I am a firm believer that data systems of the future will be built on a foundation of modular, high quality, open source components such as Parquet, Arrow, and DataFusion. We should focus our efforts as a community on improving these components rather than building new file formats that are optimized for narrow use cases.
Come Join Us! 🎣
About the Author
Andrew Lamb is a Staff Engineer at InfluxData, and a member of the Apache DataFusion and Apache Arrow PMCs. He has been working on Databases and related systems more than 20 years.
About DataFusion
Apache DataFusion is an extensible query engine toolkit, written in Rust, that uses Apache Arrow as its in-memory format. DataFusion and similar technology are part of the next generation “Deconstructed Database” architectures, where new systems are built on a foundation of fast, modular components, rather than as a single tightly integrated system.
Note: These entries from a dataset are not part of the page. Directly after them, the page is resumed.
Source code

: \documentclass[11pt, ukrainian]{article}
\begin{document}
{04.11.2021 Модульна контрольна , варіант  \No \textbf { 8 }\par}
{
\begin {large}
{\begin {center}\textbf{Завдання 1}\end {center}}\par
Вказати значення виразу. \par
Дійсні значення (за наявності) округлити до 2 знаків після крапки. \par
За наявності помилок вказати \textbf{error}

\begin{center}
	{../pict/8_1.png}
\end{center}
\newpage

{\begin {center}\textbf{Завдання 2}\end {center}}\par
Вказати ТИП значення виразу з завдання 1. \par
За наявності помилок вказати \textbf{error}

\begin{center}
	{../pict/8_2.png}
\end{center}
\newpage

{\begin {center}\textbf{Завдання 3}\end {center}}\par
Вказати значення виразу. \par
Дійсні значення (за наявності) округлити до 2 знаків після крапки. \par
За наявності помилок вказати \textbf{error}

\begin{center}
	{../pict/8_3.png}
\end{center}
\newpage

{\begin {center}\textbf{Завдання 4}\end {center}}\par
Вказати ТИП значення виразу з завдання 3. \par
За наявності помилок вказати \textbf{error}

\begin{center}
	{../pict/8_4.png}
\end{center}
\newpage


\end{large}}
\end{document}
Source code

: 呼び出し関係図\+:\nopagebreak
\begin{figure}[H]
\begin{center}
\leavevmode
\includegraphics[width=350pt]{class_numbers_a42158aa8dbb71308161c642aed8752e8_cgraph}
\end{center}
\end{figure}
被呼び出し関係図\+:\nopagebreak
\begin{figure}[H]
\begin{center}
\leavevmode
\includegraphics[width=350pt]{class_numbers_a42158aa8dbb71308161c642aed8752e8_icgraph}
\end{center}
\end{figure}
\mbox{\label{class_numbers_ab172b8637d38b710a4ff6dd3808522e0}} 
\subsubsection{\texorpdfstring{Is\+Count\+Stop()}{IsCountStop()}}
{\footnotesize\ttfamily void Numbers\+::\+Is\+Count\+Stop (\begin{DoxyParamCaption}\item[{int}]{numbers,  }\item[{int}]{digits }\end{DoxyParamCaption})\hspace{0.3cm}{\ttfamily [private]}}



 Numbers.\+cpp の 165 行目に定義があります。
The DataFusion community is always looking for new contributors to help improve the project. If you are interested in learning more about how query execution works, help document or improve the DataFusion codebase, or just try it out, we would love for you to join us.
Acknowledgements
Thank you to Qi Zhu, Adam Reeve, Jigao Luo, Oleks V, Shehab Amin, Nuno Faria and Bruce Ritchie for their insightful feedback on this blog post.
Footnotes
1
: This trend is described in more detail in the FDAP Stack blog
2
: This layout is referred to as PAX in the
database literature after the first research paper to describe the technique.
3
: Benchmaxxing (verb): to add specific optimizations that only
impact benchmark results and are not widely applicable to real world use cases.
4
: Hive Style Partitioning is a simple and widely used form of indexing based on directory paths, where the directory structure is used to
store information about the data in the files. For example, a directory structure like year=2025/month=08/day=15/
can be used to store data for a specific day
and the system can quickly rule out directories that do not match the query predicate.
5
: I am also convinced that we can speed up the process of parsing Parquet footer
with additional engineering effort (see Xiangpeng Hao's previous blog on the
topic). Ed Seidl is beginning this effort. See the ticket for details.
6
: ClickBench includes a wide variety of query patterns
such as point lookups, filters of different selectivity, and aggregations.
7
: For example, Qi Zhu was able to speed up reads by over 2x
simply by rewriting the Parquet files with Offset Indexes and no compression (see issue #16149 comment for details).
There is likely significant additional performance available by using Bloom Filters and resorting the data
to be clustered in a more optimal way for the queries.